(Collected data entries)

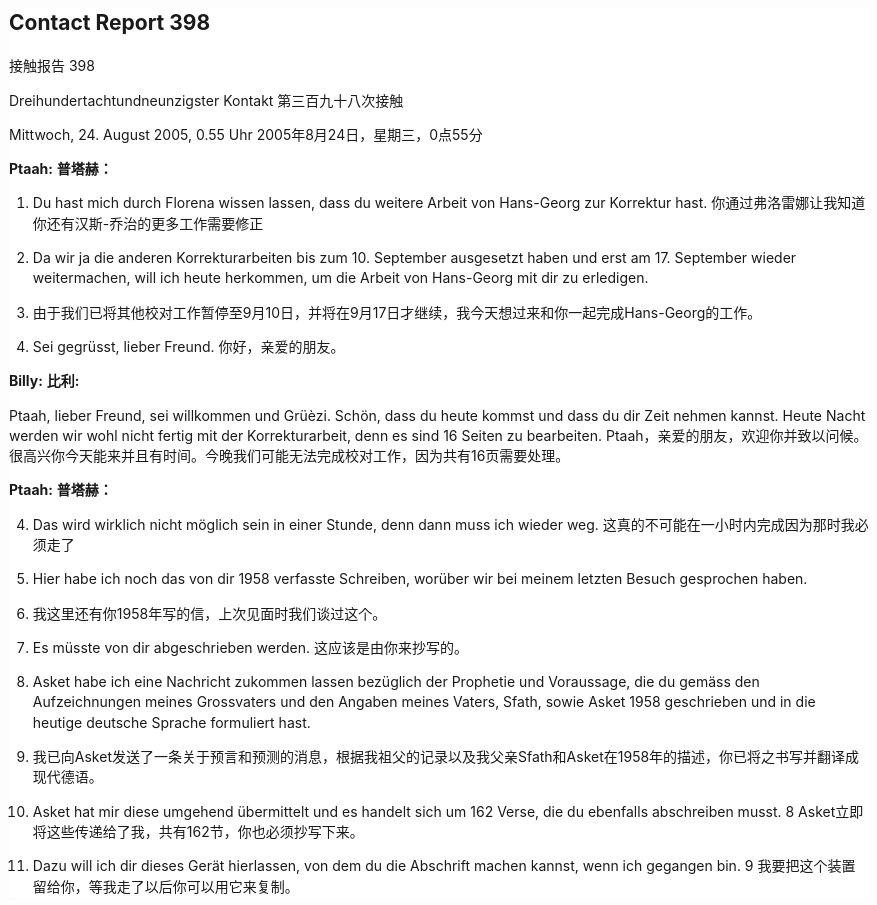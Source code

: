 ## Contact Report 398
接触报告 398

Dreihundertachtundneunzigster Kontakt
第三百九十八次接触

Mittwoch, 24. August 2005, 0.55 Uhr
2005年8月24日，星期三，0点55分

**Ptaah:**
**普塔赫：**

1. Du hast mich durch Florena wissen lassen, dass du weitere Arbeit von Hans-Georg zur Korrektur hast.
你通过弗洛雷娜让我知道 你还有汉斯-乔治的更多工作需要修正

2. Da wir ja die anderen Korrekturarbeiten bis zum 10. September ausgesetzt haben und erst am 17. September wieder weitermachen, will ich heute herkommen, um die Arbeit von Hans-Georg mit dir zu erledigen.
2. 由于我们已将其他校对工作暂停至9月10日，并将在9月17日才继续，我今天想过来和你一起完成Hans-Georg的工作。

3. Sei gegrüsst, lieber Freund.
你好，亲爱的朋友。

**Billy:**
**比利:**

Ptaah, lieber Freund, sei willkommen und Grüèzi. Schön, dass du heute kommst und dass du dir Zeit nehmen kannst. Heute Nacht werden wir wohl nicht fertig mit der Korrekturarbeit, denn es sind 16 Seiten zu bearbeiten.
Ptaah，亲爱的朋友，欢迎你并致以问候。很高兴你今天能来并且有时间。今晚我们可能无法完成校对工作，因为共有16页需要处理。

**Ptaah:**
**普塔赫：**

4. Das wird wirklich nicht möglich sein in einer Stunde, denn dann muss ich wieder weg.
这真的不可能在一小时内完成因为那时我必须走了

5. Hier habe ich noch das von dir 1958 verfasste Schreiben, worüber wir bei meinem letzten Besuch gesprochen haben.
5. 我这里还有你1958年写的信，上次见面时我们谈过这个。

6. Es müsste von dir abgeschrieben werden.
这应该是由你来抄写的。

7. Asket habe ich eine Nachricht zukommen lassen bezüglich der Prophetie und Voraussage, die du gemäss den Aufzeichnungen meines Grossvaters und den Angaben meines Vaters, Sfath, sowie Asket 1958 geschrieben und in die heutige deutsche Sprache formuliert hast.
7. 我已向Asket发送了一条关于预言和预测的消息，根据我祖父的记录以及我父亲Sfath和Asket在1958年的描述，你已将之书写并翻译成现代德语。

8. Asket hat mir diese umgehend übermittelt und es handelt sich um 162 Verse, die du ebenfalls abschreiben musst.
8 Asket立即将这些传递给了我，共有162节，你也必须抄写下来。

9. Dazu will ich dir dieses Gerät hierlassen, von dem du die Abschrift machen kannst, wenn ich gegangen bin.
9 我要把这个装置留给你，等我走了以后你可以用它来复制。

--

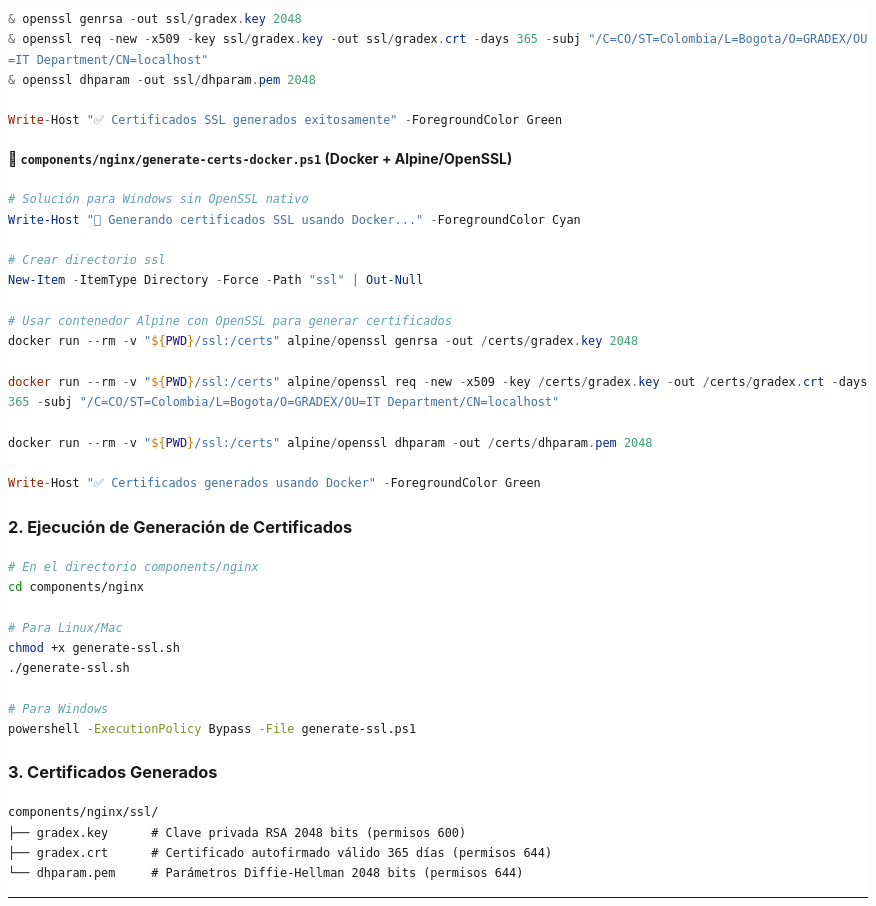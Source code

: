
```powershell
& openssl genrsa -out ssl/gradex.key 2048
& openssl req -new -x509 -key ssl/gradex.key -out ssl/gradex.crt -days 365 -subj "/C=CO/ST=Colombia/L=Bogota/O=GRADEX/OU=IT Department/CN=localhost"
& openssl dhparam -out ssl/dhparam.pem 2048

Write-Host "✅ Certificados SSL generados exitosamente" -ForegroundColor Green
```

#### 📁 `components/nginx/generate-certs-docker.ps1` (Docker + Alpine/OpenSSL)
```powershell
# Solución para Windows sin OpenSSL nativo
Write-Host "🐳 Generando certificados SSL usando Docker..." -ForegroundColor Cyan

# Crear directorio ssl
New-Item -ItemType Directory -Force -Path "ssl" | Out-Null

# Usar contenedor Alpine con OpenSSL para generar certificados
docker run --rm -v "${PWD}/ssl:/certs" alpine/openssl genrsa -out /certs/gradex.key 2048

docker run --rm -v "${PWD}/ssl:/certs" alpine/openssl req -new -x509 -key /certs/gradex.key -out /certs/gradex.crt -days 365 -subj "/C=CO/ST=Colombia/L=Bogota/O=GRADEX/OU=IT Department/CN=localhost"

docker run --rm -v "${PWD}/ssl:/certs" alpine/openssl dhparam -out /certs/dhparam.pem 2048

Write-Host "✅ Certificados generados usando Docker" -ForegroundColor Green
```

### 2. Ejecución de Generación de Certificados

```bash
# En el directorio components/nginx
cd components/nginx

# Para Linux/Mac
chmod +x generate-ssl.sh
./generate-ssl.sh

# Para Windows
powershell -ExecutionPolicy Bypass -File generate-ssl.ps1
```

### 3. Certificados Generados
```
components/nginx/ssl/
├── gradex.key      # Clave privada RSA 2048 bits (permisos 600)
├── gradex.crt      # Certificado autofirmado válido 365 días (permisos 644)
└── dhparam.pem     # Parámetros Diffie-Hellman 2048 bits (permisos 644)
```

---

--

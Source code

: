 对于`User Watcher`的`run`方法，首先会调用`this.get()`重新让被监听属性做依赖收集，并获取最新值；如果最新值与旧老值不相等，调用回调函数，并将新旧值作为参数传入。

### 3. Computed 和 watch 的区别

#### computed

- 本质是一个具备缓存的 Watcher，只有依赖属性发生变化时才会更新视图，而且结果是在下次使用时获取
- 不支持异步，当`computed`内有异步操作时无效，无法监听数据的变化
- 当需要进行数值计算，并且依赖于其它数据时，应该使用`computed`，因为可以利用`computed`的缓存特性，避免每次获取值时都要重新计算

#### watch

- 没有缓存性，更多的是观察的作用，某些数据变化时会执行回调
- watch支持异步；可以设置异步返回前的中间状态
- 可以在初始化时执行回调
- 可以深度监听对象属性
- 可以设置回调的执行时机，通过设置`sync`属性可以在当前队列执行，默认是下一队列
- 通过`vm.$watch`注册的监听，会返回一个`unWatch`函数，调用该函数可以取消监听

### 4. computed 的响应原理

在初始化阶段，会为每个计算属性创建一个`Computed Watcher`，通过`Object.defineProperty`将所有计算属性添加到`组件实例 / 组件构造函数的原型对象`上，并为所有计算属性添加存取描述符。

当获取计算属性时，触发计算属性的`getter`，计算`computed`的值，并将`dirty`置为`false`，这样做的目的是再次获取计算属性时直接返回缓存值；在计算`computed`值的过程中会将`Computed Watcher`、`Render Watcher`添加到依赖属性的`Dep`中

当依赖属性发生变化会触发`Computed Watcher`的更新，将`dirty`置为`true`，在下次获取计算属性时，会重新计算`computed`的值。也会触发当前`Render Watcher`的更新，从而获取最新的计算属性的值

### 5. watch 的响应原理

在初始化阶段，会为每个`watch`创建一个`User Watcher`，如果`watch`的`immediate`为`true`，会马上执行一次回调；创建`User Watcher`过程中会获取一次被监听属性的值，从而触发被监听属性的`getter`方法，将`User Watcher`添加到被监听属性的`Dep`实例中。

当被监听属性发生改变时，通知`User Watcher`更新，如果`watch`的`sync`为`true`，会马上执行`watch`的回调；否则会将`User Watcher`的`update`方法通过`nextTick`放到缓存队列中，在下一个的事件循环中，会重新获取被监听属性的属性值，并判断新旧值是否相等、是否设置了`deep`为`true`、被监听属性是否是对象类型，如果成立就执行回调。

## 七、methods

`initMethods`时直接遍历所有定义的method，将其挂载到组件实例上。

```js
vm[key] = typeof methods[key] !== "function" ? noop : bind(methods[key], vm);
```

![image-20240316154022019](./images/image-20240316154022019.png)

EXERCISE REQUIREMENTS: From the records above, copy each line in which the string "days" occurs.

WRITTEN RESPONSE:
& openssl req -new -x509 -key ssl/gradex.key -out ssl/gradex.crt -days 365 -subj "/C=CO/ST=Colombia/L=Bogota/O=GRADEX/OU=IT Department/CN=localhost"
docker run --rm -v "${PWD}/ssl:/certs" alpine/openssl req -new -x509 -key /certs/gradex.key -out /certs/gradex.crt -days 365 -subj "/C=CO/ST=Colombia/L=Bogota/O=GRADEX/OU=IT Department/CN=localhost"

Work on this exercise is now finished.